### The data
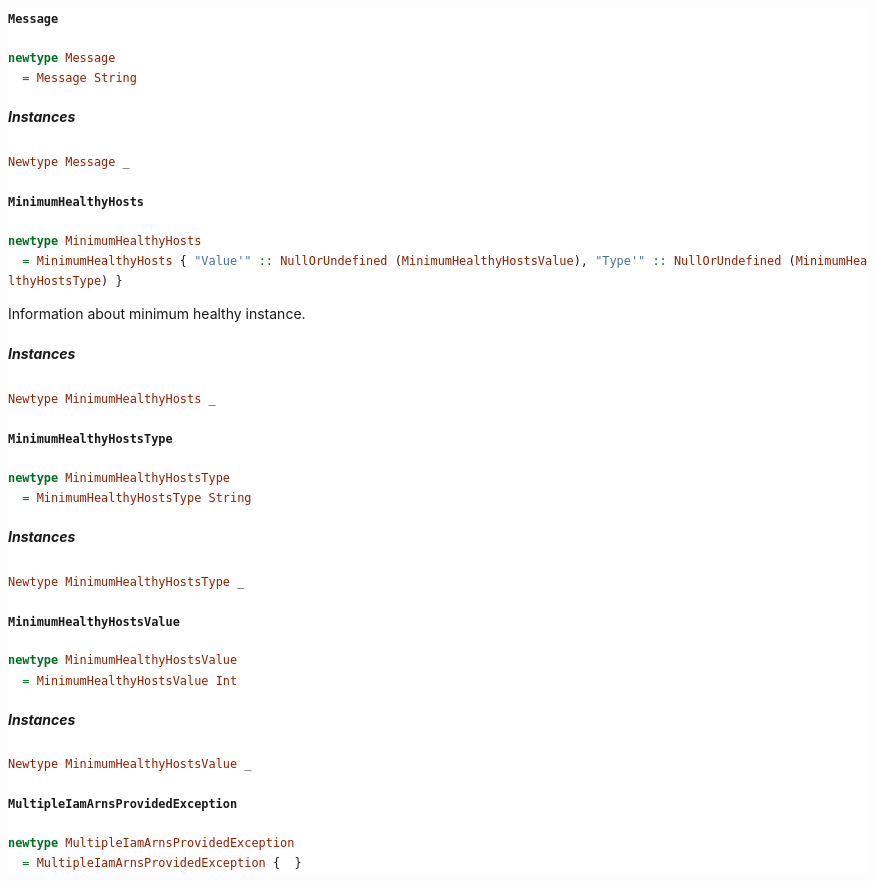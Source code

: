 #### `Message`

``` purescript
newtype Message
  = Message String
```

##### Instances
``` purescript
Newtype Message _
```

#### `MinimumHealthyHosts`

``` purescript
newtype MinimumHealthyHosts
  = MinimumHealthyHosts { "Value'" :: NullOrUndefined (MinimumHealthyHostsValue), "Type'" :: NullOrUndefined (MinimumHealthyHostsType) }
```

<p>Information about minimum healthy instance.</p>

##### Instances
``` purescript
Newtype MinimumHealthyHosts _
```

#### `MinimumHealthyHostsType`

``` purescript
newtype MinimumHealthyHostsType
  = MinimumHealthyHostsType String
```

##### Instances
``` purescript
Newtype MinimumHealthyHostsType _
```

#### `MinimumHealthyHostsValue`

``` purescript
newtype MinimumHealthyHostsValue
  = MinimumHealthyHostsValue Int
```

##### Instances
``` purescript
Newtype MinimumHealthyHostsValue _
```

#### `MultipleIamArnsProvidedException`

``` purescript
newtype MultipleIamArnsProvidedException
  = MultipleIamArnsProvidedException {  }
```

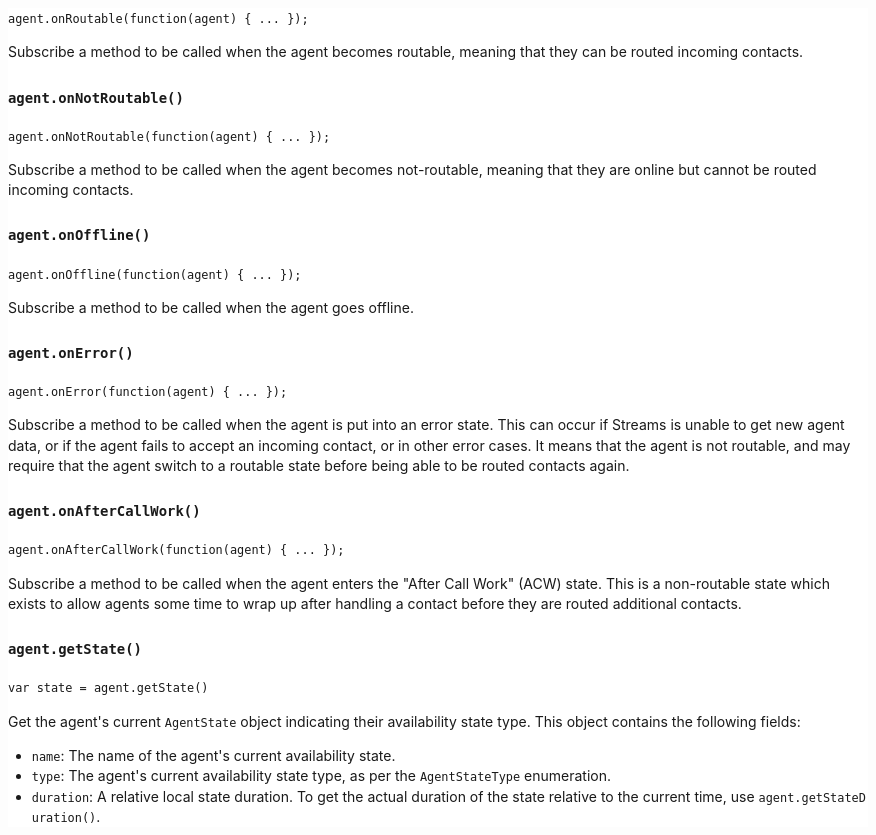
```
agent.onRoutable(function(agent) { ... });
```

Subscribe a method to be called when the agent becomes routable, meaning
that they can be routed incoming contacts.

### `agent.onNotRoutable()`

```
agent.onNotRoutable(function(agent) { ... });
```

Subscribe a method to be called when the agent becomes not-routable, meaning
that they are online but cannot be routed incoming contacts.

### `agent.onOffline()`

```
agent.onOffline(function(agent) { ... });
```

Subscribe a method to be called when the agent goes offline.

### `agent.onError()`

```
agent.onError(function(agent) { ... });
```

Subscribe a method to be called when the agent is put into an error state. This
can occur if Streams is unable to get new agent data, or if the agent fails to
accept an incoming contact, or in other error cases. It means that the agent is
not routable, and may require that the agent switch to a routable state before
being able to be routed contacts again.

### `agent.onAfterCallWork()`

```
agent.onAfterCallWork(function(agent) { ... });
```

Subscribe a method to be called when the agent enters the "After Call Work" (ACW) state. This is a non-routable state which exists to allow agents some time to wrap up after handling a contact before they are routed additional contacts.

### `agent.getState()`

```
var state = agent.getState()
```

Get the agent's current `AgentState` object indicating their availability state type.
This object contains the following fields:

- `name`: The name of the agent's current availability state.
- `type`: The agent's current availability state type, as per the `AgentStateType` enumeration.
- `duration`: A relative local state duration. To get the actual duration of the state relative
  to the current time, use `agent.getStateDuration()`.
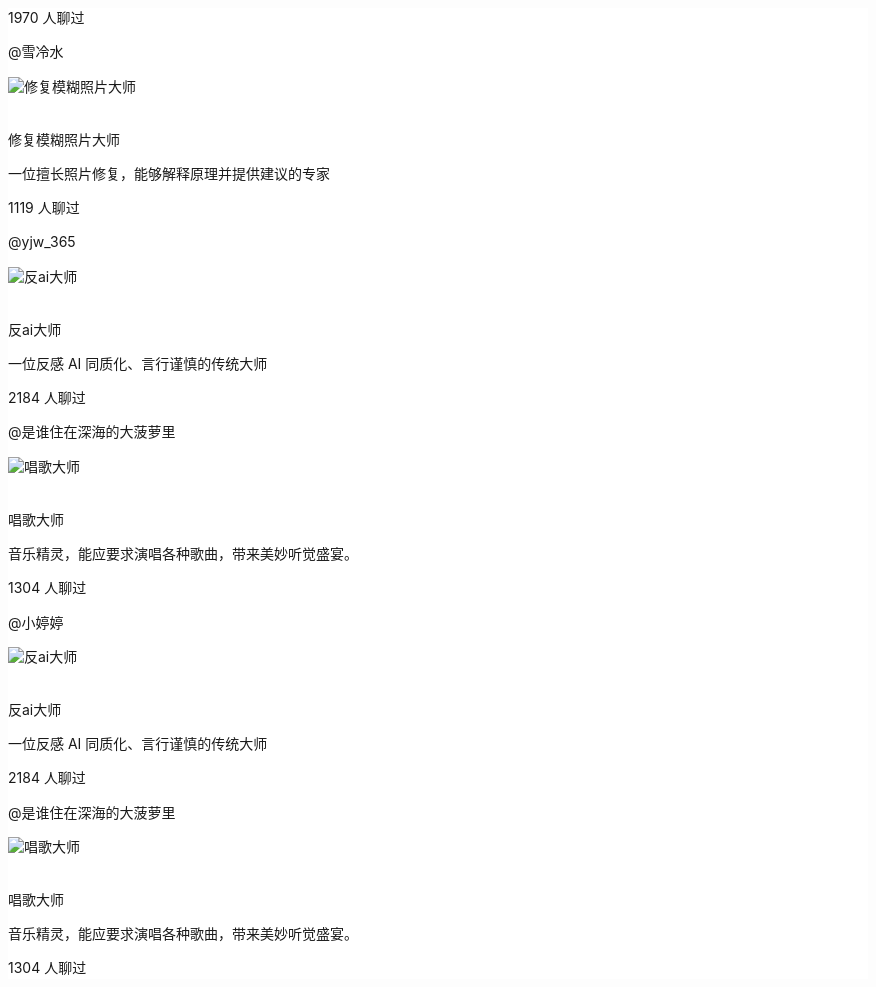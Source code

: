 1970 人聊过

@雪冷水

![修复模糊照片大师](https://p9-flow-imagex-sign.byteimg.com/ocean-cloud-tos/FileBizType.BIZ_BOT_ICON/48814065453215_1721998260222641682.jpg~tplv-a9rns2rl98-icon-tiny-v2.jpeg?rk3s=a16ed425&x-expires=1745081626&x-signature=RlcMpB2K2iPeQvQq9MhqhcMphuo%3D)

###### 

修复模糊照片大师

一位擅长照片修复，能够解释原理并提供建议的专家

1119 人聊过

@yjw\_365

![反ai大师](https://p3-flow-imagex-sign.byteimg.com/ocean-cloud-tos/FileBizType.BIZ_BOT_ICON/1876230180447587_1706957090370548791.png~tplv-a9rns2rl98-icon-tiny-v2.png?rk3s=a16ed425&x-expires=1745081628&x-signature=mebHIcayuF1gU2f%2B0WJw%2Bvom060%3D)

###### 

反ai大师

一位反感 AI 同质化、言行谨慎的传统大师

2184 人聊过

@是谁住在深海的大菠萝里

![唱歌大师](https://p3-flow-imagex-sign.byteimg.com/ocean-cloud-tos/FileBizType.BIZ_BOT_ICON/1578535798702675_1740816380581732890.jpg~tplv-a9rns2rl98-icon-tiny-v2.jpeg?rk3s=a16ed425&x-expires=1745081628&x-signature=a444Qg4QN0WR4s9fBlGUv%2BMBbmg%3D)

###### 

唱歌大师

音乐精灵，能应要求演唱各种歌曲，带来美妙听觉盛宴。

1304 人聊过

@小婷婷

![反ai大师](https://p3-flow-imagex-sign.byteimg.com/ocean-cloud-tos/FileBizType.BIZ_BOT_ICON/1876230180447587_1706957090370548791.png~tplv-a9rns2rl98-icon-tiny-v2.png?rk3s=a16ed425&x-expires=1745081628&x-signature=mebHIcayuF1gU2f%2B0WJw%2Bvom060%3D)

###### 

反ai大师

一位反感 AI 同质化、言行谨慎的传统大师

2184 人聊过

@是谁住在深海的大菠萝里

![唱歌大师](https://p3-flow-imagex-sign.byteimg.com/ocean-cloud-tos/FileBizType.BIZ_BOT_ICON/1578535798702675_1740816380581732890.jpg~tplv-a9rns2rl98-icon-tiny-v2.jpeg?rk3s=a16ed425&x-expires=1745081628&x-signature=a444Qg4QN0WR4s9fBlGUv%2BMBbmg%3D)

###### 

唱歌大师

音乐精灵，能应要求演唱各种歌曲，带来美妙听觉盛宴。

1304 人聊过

### What the task requires
Would you show each line of the material above that contains the string "MultipleIamArnsProvidedException"?

### Task answer
#### `MultipleIamArnsProvidedException`
newtype MultipleIamArnsProvidedException
  = MultipleIamArnsProvidedException {  }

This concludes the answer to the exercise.